On to MacCumhaill Park for the senseless time of an 8.30 p.m. throw-in and it was an entirely different story. Kilcar against Termon had a nasty undertone from the throw-in, but the officials (and I include referee Sean Paul Doherty and linesmen Seamus McGonagle and Aidan McAleer in this) just didn’t get a grip, which meant that there was very little football played.

From a neutral stance, Termon were the team trying to stop Kilcar, and there could (and should) have been two or three black cards in the opening ten minutes. After that, players from both sides could have got a card of any colour. In the end, the first serious intervention came on 51 minutes when Eoin McHugh was taken out on a forward run and a black card was issued.

I have no doubt that if Andrew Mullin had been in Ballybofey, he would have run out of cards, but at least he would have provided protection for the players, and a game of football might (and I stress might) have broken out!

There are lessons to be learned all round.

Lessons also for CCC

After the weekend, there are lessons also for those responsible for fixtures as the draw in the Intermediate quarter-final between Naomh Columba and St. Naul’s proved. Having to replay midweek and then contest a semi-final next Saturday makes it almost impossible for one of these teams to reach the final.

And yet 2016 was a good year for fixtures, handled well by the present CCC. In some ways they were too efficient, offering different scenarios to Co. Committee, and as a result the week prior to the All-Ireland final was not availed of to play the quarter-finals. The result of not using that week means that Naomh Columba and St. Naul’s (and it could have been any of the other six clubs) are severely inconvenienced.

Is it time that fixtures are taken out of the hands of committees altogether? Is the GAA too democratic for their own good at times?

It’s not as if this hasn’t happened before. And it is hard to see the lesson being learned this time either.

Thank goodness for Katie-George

There wasn’t a huge crowd in Mountcharles on Sunday evening for the homecoming of Katie-George Dunlevy with her gold and silver paralympic medals. But what was there was a warm reception and it was richly deserved.
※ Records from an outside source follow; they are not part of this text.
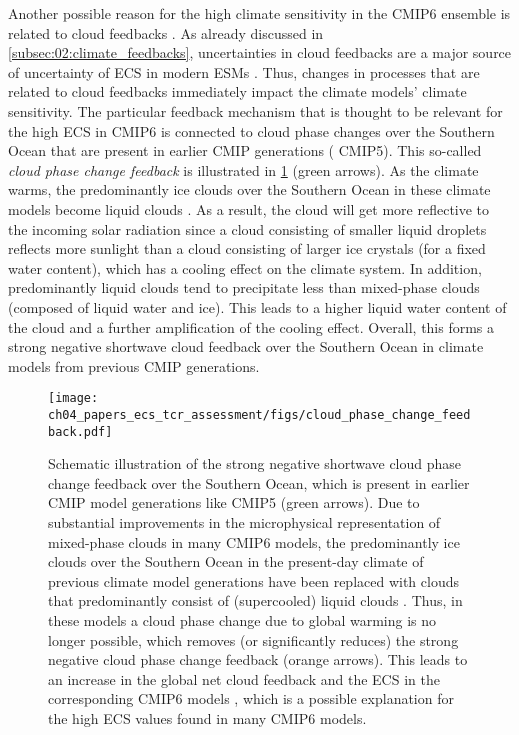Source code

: Another possible reason for the high climate sensitivity in the \acs{CMIP}6
ensemble is related to cloud feedbacks \autocite{Bock2020}. As already
discussed in \cref{subsec:02:climate_feedbacks}, uncertainties in cloud
feedbacks are a major source of uncertainty of \ac{ECS} in modern \acp{ESM}
\autocite{Boucher2013, Flato2013}. Thus, changes in processes that are related
to cloud feedbacks immediately impact the climate models' climate sensitivity.
The particular feedback mechanism that is thought to be relevant for the high
\ac{ECS} in \acs{CMIP}6 is connected to cloud phase changes over the Southern
Ocean that are present in earlier \ac{CMIP} generations (\eg{} \acs{CMIP}5).
This so-called \emph{cloud phase change feedback} is illustrated in
\cref{fig:04:cloud_phase_change_feedback} (green arrows). As the climate warms,
the predominantly ice clouds over the Southern Ocean in these climate models
become liquid clouds \autocite{McCoy2015}. As a result, the cloud will get more
reflective to the incoming solar radiation since a cloud consisting of smaller
liquid droplets reflects more sunlight than a cloud consisting of larger ice
crystals (for a fixed water content), which has a cooling effect on the climate
system. In addition, predominantly liquid clouds tend to precipitate less than
mixed-phase clouds (composed of liquid water and ice). This leads to a higher
liquid water content of the cloud and a further amplification of the cooling
effect. Overall, this forms a strong negative shortwave cloud feedback over the
Southern Ocean in climate models from previous \ac{CMIP} generations.

\begin{figure}[t]
  \centering
  \texttt{[image: 
    ch04\_papers\_ecs\_tcr\_assessment/figs/cloud\_phase\_change\_feedback.pdf]}
  \caption{Schematic illustration of the strong negative shortwave cloud phase
    change feedback over the Southern Ocean, which is present in earlier
    \acs{CMIP} model generations like \acs{CMIP}5 (green arrows). Due to
    substantial improvements in the microphysical representation of mixed-phase
    clouds in many \acs{CMIP}6 models, the predominantly ice clouds over the
    Southern Ocean in the present-day climate of previous climate model
    generations have been replaced with clouds that predominantly consist of
    (supercooled) liquid clouds \autocite{BodasSalcedo2019, Gettelman2019,
      Mulcahy2020, Williams2020}. Thus, in these models a cloud phase change
    due to global warming is no longer possible, which removes (or
    significantly reduces) the strong negative cloud phase change feedback
    (orange arrows). This leads to an increase in the global net cloud
    feedback \autocite{BodasSalcedo2019, Tan2016} and the \acf{ECS} in the
    corresponding \acs{CMIP}6 models \autocite{Andrews2019, Gettelman2019},
    which is a possible explanation for the high \acs{ECS} values found in
    many \acs{CMIP}6 models.}
  \label{fig:04:cloud_phase_change_feedback}
\end{figure}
On Monday morning I was present at St. Peter’s National School when Katie-George and her family were present to show off the medals to the schoolchildren and it was refreshing to see how she was received. She was so down-to-earth and ready to talk to every one of the children and explain every detail of how she won the medals; the length of each race; the speed she was travelling at (averaging well over 30km an hour, sometimes over twice that downhill).

But what was amazing was how humble she was and so glad to be back where she spent many summers and really looking forward to visits in the future.

Surely this is what Olympic sport is all about. Wanting to be among your own to savour the success!

Katie-George will be back training in a couple of weeks with the first target a rainbow jersey, the reward for winning the World Championships. They take place in South Africa at the end of August 2017.

After that . . . she will probably be looking forward to the Tokyo Paralympics in 2020 and defending her title.

We will be watching with even greater interest.